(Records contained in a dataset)

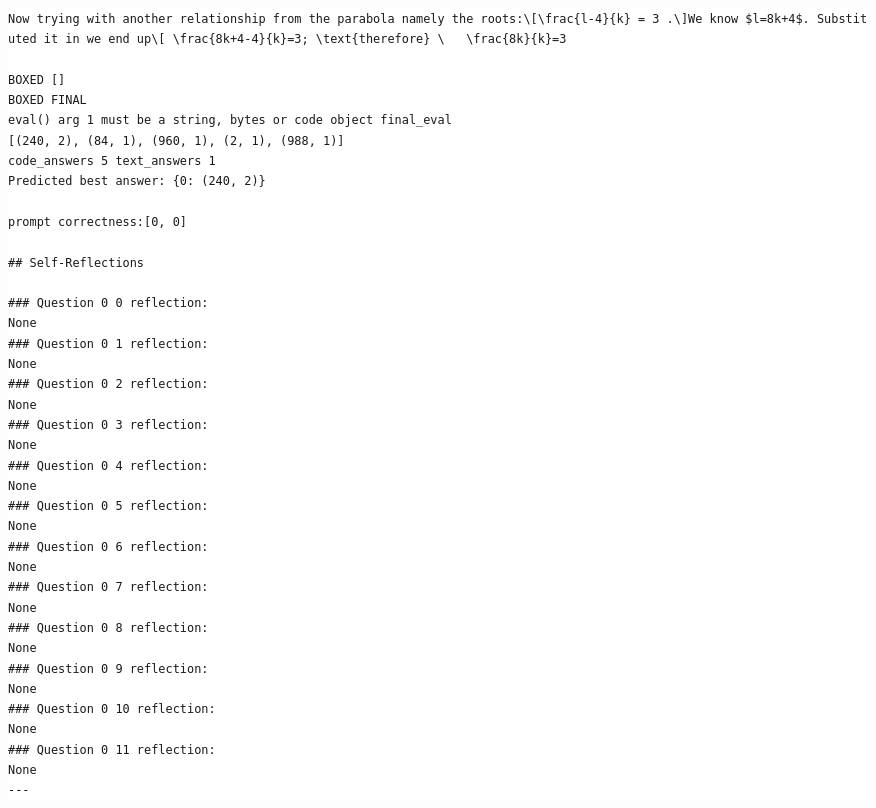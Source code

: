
 ```````output
Now trying with another relationship from the parabola namely the roots:\[\frac{l-4}{k} = 3 .\]We know $l=8k+4$. Substituted it in we end up\[ \frac{8k+4-4}{k}=3; \text{therefore} \   \frac{8k}{k}=3

BOXED []
BOXED FINAL 
eval() arg 1 must be a string, bytes or code object final_eval
[(240, 2), (84, 1), (960, 1), (2, 1), (988, 1)]
code_answers 5 text_answers 1
Predicted best answer: {0: (240, 2)}

prompt correctness:[0, 0]

## Self-Reflections

### Question 0 0 reflection:
None
### Question 0 1 reflection:
None
### Question 0 2 reflection:
None
### Question 0 3 reflection:
None
### Question 0 4 reflection:
None
### Question 0 5 reflection:
None
### Question 0 6 reflection:
None
### Question 0 7 reflection:
None
### Question 0 8 reflection:
None
### Question 0 9 reflection:
None
### Question 0 10 reflection:
None
### Question 0 11 reflection:
None
---
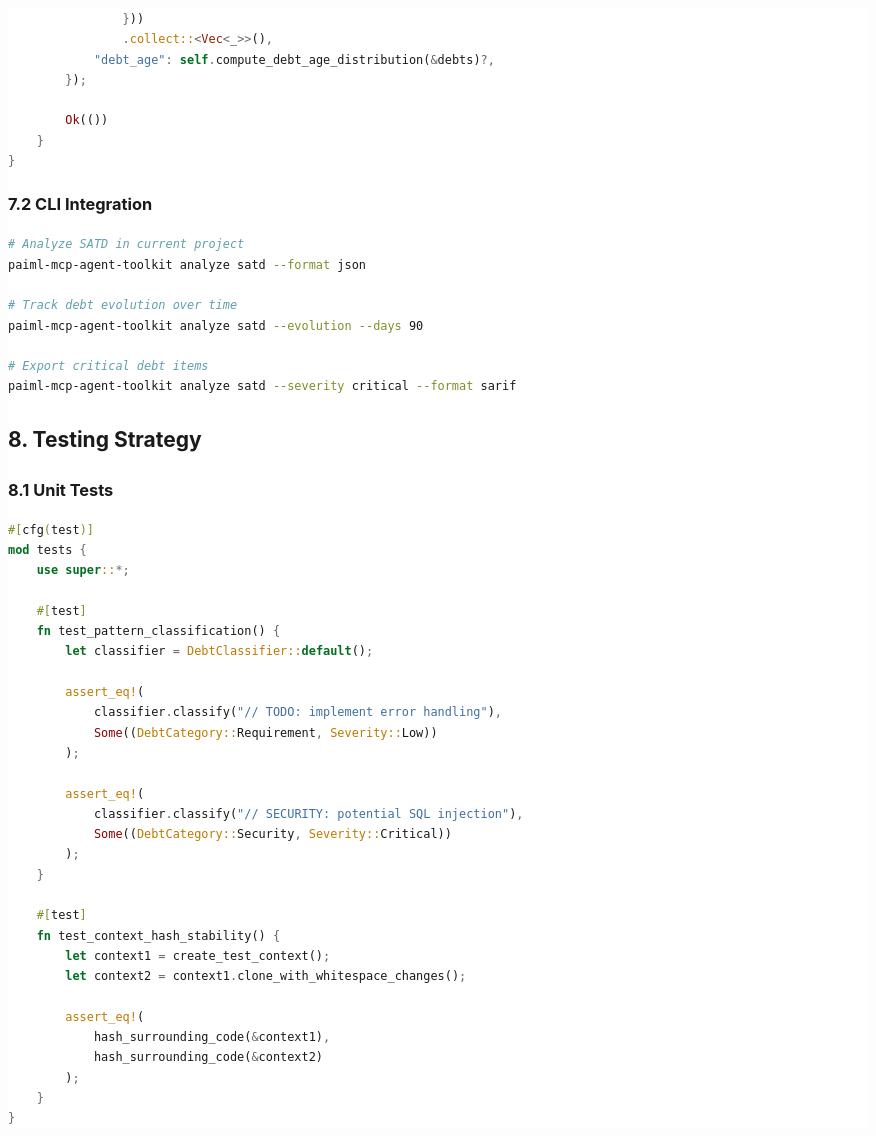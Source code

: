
 ```rust
                }))
                .collect::<Vec<_>>(),
            "debt_age": self.compute_debt_age_distribution(&debts)?,
        });
        
        Ok(())
    }
}
```

### 7.2 CLI Integration

```bash
# Analyze SATD in current project
paiml-mcp-agent-toolkit analyze satd --format json

# Track debt evolution over time
paiml-mcp-agent-toolkit analyze satd --evolution --days 90

# Export critical debt items
paiml-mcp-agent-toolkit analyze satd --severity critical --format sarif
```

## 8. Testing Strategy

### 8.1 Unit Tests

```rust
#[cfg(test)]
mod tests {
    use super::*;
    
    #[test]
    fn test_pattern_classification() {
        let classifier = DebtClassifier::default();
        
        assert_eq!(
            classifier.classify("// TODO: implement error handling"),
            Some((DebtCategory::Requirement, Severity::Low))
        );
        
        assert_eq!(
            classifier.classify("// SECURITY: potential SQL injection"),
            Some((DebtCategory::Security, Severity::Critical))
        );
    }
    
    #[test]
    fn test_context_hash_stability() {
        let context1 = create_test_context();
        let context2 = context1.clone_with_whitespace_changes();
        
        assert_eq!(
            hash_surrounding_code(&context1),
            hash_surrounding_code(&context2)
        );
    }
}
```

Work required:
Whatever the records hold apart from pictures should be repeated exactly.

Output of the task:
Source code

:
 ```````output
Now trying with another relationship from the parabola namely the roots:\[\frac{l-4}{k} = 3 .\]We know $l=8k+4$. Substituted it in we end up\[ \frac{8k+4-4}{k}=3; \text{therefore} \   \frac{8k}{k}=3

BOXED []
BOXED FINAL 
eval() arg 1 must be a string, bytes or code object final_eval
[(240, 2), (84, 1), (960, 1), (2, 1), (988, 1)]
code_answers 5 text_answers 1
Predicted best answer: {0: (240, 2)}

prompt correctness:[0, 0]

## Self-Reflections

### Question 0 0 reflection:
None
### Question 0 1 reflection:
None
### Question 0 2 reflection:
None
### Question 0 3 reflection:
None
### Question 0 4 reflection:
None
### Question 0 5 reflection:
None
### Question 0 6 reflection:
None
### Question 0 7 reflection:
None
### Question 0 8 reflection:
None
### Question 0 9 reflection:
None
### Question 0 10 reflection:
None
### Question 0 11 reflection:
None
---
Source code

:
 ```rust
                }))
                .collect::<Vec<_>>(),
            "debt_age": self.compute_debt_age_distribution(&debts)?,
        });
        
        Ok(())
    }
}
```

### 7.2 CLI Integration

```bash
# Analyze SATD in current project
paiml-mcp-agent-toolkit analyze satd --format json

# Track debt evolution over time
paiml-mcp-agent-toolkit analyze satd --evolution --days 90

# Export critical debt items
paiml-mcp-agent-toolkit analyze satd --severity critical --format sarif
```

## 8. Testing Strategy

### 8.1 Unit Tests

```rust
#[cfg(test)]
mod tests {
    use super::*;
    
    #[test]
    fn test_pattern_classification() {
        let classifier = DebtClassifier::default();
        
        assert_eq!(
            classifier.classify("// TODO: implement error handling"),
            Some((DebtCategory::Requirement, Severity::Low))
        );
        
        assert_eq!(
            classifier.classify("// SECURITY: potential SQL injection"),
            Some((DebtCategory::Security, Severity::Critical))
        );
    }
    
    #[test]
    fn test_context_hash_stability() {
        let context1 = create_test_context();
        let context2 = context1.clone_with_whitespace_changes();
        
        assert_eq!(
            hash_surrounding_code(&context1),
            hash_surrounding_code(&context2)
        );
    }
}
```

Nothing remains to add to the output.